Another Day, Another Shooting


I didn’t hear about the shooting in Orlando until late Sunday evening. I’d spent the day celebrating my daughter’s birthday with our friends and family. It was a special day; a good day. 

So the news, when I finally saw it, hit me like ice down the back of my shirt. It was a rapid return to reality. 

I was shocked, but not surprised. Mass shootings in America aren’t surprising anymore. The shock we feel is evidence of our humanity: of our compassion and of our fear. We are struck, forcibly, by the pain of the loss of so many lives, and by the reminder of our own vulnerability. We are both heartbroken and afraid. 

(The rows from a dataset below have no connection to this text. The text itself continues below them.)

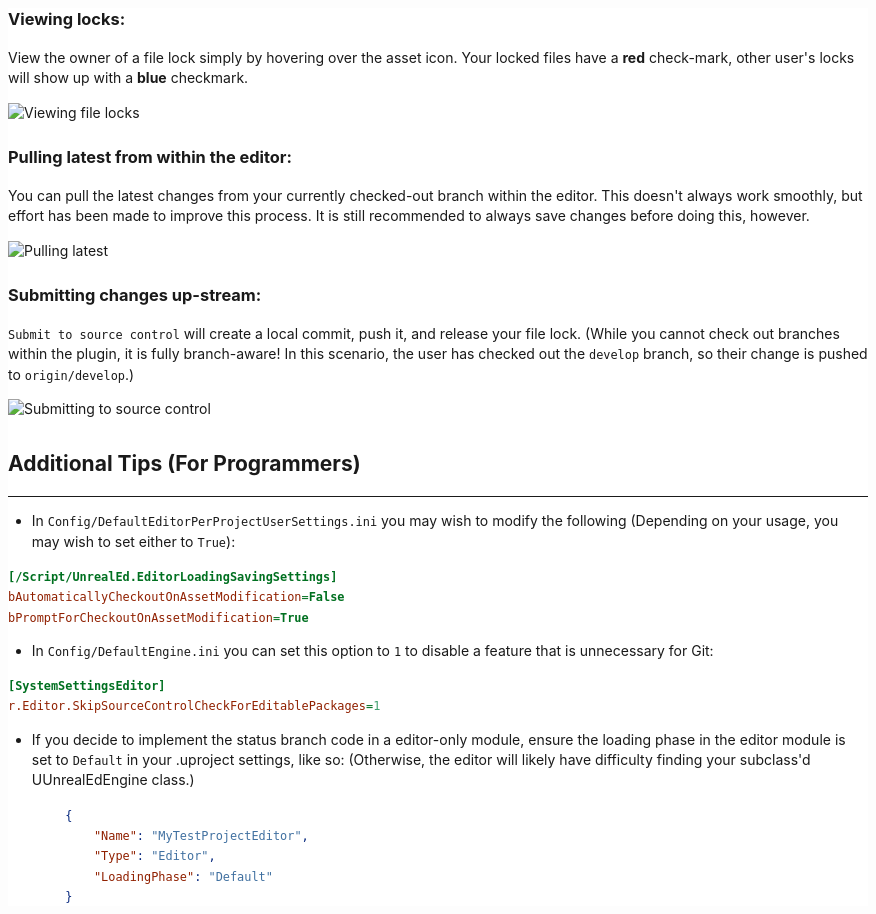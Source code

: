 ### Viewing locks:
View the owner of a file lock simply by hovering over the asset icon. Your locked files have a **red** check-mark, other user's locks will show up with a **blue** checkmark.

![Viewing file locks](https://iili.io/1HYn07.webp)
  
### Pulling latest from within the editor:
You can pull the latest changes from your currently checked-out branch within the editor. This doesn't always work smoothly, but effort has been made to improve this process. It is still recommended to always save changes before doing this, however.

![Pulling latest](https://iili.io/1HhumN.webp)
  
### Submitting changes up-stream:
`Submit to source control` will create a local commit, push it, and release your file lock. 
(While you cannot check out branches within the plugin, it is fully branch-aware! In this scenario, the user has checked out the `develop` branch, so their change is pushed to `origin/develop`.)
   
![Submitting to source control](https://iili.io/1HhI7R.webp)
  

## Additional Tips (For Programmers)
***

* In `Config/DefaultEditorPerProjectUserSettings.ini` you may wish to modify the following (Depending on your usage, you may wish to set either to `True`):
```ini
[/Script/UnrealEd.EditorLoadingSavingSettings]
bAutomaticallyCheckoutOnAssetModification=False
bPromptForCheckoutOnAssetModification=True
```
* In `Config/DefaultEngine.ini` you can set this option to `1` to disable a feature that is unnecessary for Git:
```ini
[SystemSettingsEditor]
r.Editor.SkipSourceControlCheckForEditablePackages=1
```
* If you decide to implement the status branch code in a editor-only module, ensure the loading phase in the editor module is set to `Default` in your .uproject settings, like so: (Otherwise, the editor will likely have difficulty finding your subclass'd UUnrealEdEngine class.)
```json
		{
			"Name": "MyTestProjectEditor",
			"Type": "Editor",
			"LoadingPhase": "Default"
		}
```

But we aren’t surprised — or at least, we shouldn’t be. Massacres by men with guns are nothing new. Anyone who can still view a mass shooting as something extraordinary, as an isolated tragedy, is deluding themselves. We have become a society in which we can expect to have to conjure up “our thoughts and prayers for the victims and their families” again and again and again. 

Mass shootings are not surprising, and we should be mad as hell about that. We should be mad as hell that nothing is changing. We should be mad as hell that political posturing and pissing contests have taken over the national stage,  shoving any real efforts to make common sense changes into a corner sideshow. 

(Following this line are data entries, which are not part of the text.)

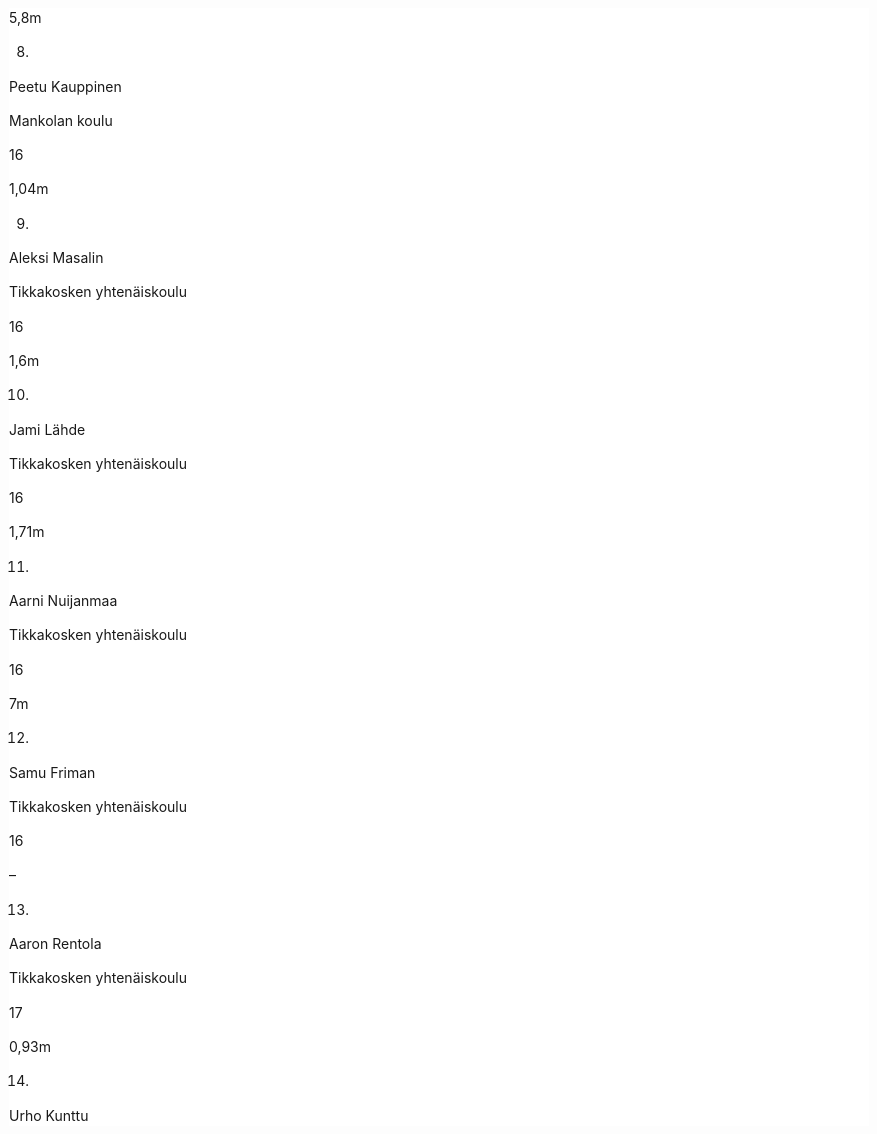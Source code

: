 5,8m

8.

Peetu Kauppinen

Mankolan koulu

16

1,04m

9.

Aleksi Masalin

Tikkakosken yhtenäiskoulu

16

1,6m

10.

Jami Lähde

Tikkakosken yhtenäiskoulu

16

1,71m

11.

Aarni Nuijanmaa

Tikkakosken yhtenäiskoulu

16

7m

12.

Samu Friman

Tikkakosken yhtenäiskoulu

16

–

13.

Aaron Rentola

Tikkakosken yhtenäiskoulu

17

0,93m

14.

Urho Kunttu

We should be mad as hell that every time a shooting occurs we shout “enough!” at the top of our voices and it still doesn’t make a difference. That we still don’t know when enough really will be enough — it wasn’t enough when a group of schoolchildren were killed, and it wasn’t enough when a group of men and women praying in church were killed.

I’m mad about all these things, but mostly I’m mad — furious, really– at how impotent I feel. I’m mad that I can’t protect my children, that I can’t expect them to be safe at school, or at the mall, or at church, or in a movie theater. And I’m mad that I can’t conjure up hope of anything changing for the better along with my thoughts and prayers. 

Those thoughts and prayers feel pitiful in comparison with the magnitude of what happened in Orlando and is happening everywhere in our country. But right now they, along with my grief and my anger, are with those whose lives were taken, their families, and the LGBTQ community who, even in this so-called liberal society, continue to be marginalized and victimized. 

2 thoughts on “Another Day, Another Shooting

  1. You are absolutely right. The problem is that our government isn’t working for the people. It works for special interest groups. It doesn’t matter if it’s Rep or Dem, these special interest groups get their way regardless of what the population wants or needs. Until this changes, we will never have a government that is FOR the people for which it is supposed to serve.